Chinese films have undergone theatrical changes that some say reflect the leapfrog progress in the country. Qin Zhongwei and Han Bingbin investigate the dramatic developments.

Director Zhang Yimou was having a hard time looking for his next lead. In the search for a suitable actress for his latest film Under The Hawthorn Tree, China's foremost director sat through countless casting calls and did the rounds of innumerable colleges and academies hoping to spot the face he wanted.

He was after "pretty but innocent", "clean and pure", qualities that seemed glaringly absent in the fresh pools of talent he was tapping into.

After months of frustration, he finally identified Zhou Dongyu, a high school student from Shijiazhuang in China's northern Hebei province.

Being hand-picked by Zhang Yimou is a once-in-a-lifetime opportunity that can become a springboard to fame and fortune, as his past prodigies Gong Li and Zhang Ziyi have proven. The day Zhang Yimou pointed a finger at her, the 18-year-old Zhou became part of the Chinese Cinderella dream.

But underlying the difficulties of his search, Zhang's long quest also brought into sharp focus the transformation in Chinese cinema - changes that mirror broader phases the country itself is going through.

He is not the only one having a tough time matching perfect talent to perfect script.

Berlin Film Festival Golden Bear award-winner Wang Quan'an also wants the face of innocence and purity for his new epic Bai Lu Yuan. Lu Chuan, a leader of the pack among sixth-generation directors, is still looking.

 

Zhang Ziyi took the lead in The Banquet (above), but her career was launched by Zhang Yimou (below), who first cast her as an innocent but determined village girl in The Road Home. [Source: China Daily/Zou Hong]



This is where the reality of life in China today conflicts with the nostalgia and the past from whence these directors draw inspiration.

It was a lot easier when the age of innocence prevailed two or three decades ago, when the market economy was just implemented and there were still pockets of the untouched.

It was a harder life in the '70s and earlier, but the choices were simpler.

Joan Chen, Siqin Gaowa and Liu Xiaoqing defined beauty of that age. They were buxom, doe-eyed and had long flowing locks. When Chen and Liu co-starred in the 1979 romantic classic Xiao Hua (Little Flower), they epitomized womanly perfection for a generation of fans.

Film director and critic Jiang Xiaoyu says it is a natural reflection of the times. In an economically infertile age when material hardship was widespread, audiences escaping into the cinema wanted the comfort of full-figured female images.

The acceptable acting style, too, was more exaggerated than realistic. Even now, Liu Xiaoqing is the acknowledged drama queen of daytime television.

Joan Chen chose a considerably lower profile after she left for Hollywood, producing her own films and documentaries with an occasional cameo playing the classic Chinese beauty in foreign films.

As the '80s settled and economic reforms became entrenched, acting styles and the faces in Chinese cinema began to reflect what was happening at home.

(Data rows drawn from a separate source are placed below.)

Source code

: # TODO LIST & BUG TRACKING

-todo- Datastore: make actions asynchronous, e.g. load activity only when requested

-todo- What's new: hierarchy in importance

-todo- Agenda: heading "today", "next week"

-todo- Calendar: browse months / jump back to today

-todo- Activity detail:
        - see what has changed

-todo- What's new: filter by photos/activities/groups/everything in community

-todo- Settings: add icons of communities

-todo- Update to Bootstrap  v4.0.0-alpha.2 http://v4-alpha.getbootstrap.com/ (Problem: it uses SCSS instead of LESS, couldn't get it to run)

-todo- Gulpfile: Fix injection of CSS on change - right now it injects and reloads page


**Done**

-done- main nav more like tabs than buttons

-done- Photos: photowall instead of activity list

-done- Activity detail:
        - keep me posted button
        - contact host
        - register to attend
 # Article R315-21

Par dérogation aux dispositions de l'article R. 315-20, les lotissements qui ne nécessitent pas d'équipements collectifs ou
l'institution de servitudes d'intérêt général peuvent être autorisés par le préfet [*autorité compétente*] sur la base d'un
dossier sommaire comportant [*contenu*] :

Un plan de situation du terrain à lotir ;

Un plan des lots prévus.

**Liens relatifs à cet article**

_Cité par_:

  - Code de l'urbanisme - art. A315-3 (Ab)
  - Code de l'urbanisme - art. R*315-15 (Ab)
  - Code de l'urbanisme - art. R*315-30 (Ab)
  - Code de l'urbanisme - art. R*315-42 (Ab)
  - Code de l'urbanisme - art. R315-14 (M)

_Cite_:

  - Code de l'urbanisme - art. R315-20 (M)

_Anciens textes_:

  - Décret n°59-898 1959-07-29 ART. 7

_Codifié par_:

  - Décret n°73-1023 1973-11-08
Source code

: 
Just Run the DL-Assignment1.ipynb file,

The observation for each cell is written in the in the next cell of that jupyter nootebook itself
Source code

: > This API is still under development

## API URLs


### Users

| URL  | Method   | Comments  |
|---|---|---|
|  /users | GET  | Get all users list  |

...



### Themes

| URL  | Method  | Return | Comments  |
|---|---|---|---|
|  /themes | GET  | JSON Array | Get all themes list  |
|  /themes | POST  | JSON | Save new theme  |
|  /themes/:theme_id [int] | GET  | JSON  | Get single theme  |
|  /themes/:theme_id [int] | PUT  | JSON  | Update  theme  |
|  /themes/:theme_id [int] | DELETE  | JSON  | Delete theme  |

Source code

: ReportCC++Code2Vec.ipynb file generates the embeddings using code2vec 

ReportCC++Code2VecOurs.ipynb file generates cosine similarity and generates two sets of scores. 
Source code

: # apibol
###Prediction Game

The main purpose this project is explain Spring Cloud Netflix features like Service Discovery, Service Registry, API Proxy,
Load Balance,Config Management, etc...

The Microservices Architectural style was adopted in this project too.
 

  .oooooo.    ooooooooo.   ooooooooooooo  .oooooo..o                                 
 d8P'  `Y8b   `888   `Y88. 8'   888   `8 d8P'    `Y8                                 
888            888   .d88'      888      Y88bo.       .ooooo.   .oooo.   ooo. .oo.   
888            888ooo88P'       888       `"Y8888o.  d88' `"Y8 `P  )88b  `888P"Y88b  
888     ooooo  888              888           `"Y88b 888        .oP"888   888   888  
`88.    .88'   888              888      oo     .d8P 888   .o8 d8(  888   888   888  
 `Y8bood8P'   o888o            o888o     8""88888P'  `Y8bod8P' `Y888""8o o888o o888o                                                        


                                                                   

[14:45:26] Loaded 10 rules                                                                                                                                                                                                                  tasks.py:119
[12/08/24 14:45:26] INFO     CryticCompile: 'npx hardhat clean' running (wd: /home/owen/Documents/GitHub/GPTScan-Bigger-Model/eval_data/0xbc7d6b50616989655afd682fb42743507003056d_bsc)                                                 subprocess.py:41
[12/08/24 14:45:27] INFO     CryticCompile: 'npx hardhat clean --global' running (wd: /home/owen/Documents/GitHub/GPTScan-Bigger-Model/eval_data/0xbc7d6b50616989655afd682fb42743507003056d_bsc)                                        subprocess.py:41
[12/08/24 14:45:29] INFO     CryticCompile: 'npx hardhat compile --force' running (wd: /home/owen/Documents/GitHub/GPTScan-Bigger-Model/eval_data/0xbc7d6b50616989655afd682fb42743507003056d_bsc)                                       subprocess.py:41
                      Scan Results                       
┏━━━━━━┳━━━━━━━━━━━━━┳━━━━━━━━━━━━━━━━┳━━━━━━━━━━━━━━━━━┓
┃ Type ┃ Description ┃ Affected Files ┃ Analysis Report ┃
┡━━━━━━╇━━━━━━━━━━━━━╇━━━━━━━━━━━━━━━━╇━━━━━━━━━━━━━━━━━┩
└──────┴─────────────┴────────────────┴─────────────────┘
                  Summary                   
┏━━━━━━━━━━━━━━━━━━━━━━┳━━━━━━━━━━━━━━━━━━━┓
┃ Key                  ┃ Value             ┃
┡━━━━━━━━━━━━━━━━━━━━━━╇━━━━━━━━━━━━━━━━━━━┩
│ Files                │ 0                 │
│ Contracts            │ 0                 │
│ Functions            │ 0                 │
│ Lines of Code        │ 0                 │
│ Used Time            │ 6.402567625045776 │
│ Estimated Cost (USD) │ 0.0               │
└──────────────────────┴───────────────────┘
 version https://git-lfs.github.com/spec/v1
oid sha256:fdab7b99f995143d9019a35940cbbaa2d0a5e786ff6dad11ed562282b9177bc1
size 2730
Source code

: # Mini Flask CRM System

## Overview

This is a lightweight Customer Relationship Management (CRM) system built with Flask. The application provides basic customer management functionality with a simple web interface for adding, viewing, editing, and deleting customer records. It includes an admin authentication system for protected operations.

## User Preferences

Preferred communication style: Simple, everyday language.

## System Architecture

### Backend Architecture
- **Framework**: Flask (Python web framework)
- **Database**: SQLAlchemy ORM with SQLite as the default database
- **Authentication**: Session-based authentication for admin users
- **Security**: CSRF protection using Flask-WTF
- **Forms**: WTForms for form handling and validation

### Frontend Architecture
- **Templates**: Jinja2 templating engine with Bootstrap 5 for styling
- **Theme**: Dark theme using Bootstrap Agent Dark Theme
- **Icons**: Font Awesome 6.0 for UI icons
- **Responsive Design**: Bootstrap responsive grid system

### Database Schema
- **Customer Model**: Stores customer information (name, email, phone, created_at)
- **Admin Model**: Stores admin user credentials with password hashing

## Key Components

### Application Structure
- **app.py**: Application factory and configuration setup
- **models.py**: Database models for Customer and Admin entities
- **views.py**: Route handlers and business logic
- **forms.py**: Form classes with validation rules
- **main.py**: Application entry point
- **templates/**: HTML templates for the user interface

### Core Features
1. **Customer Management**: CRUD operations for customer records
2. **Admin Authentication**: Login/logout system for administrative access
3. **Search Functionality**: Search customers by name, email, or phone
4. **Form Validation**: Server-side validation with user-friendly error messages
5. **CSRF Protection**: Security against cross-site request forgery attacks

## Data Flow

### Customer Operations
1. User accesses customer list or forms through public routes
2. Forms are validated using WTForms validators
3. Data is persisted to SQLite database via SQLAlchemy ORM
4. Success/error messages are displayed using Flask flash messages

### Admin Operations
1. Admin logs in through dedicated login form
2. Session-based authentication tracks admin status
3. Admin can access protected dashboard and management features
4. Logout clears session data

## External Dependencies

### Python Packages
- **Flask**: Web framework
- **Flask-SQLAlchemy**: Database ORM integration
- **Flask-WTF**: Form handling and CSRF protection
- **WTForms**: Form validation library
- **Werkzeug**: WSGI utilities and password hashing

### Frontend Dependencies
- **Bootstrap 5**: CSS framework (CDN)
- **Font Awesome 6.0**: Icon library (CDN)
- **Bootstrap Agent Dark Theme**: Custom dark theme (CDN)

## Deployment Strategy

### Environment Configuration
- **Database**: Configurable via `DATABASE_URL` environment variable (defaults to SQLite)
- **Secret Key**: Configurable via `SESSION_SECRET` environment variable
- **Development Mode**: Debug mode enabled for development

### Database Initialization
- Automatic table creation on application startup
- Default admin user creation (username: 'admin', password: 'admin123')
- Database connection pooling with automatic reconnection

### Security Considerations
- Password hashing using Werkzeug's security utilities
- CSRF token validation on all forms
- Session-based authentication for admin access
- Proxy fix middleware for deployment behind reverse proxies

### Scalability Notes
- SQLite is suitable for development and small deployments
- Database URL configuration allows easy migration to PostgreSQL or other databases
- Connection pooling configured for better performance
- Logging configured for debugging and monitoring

Zhang Yu updated the image of women in Chinese cinema with her role as a student just back from abroad. But, she still projected the plump and tender on-screen heroine, exposed to the world but still pure of heart.

About the same time, Gong Li appeared in several award-winning Zhang Yimou period productions where her bosom-heaving, fiery, feisty roles startled the mindsets of cinemagoers at home in the movie halls and abroad at film festivals. Her go-getting portrayals mirrored the first attempts at experimental entrepreneurship on the ground.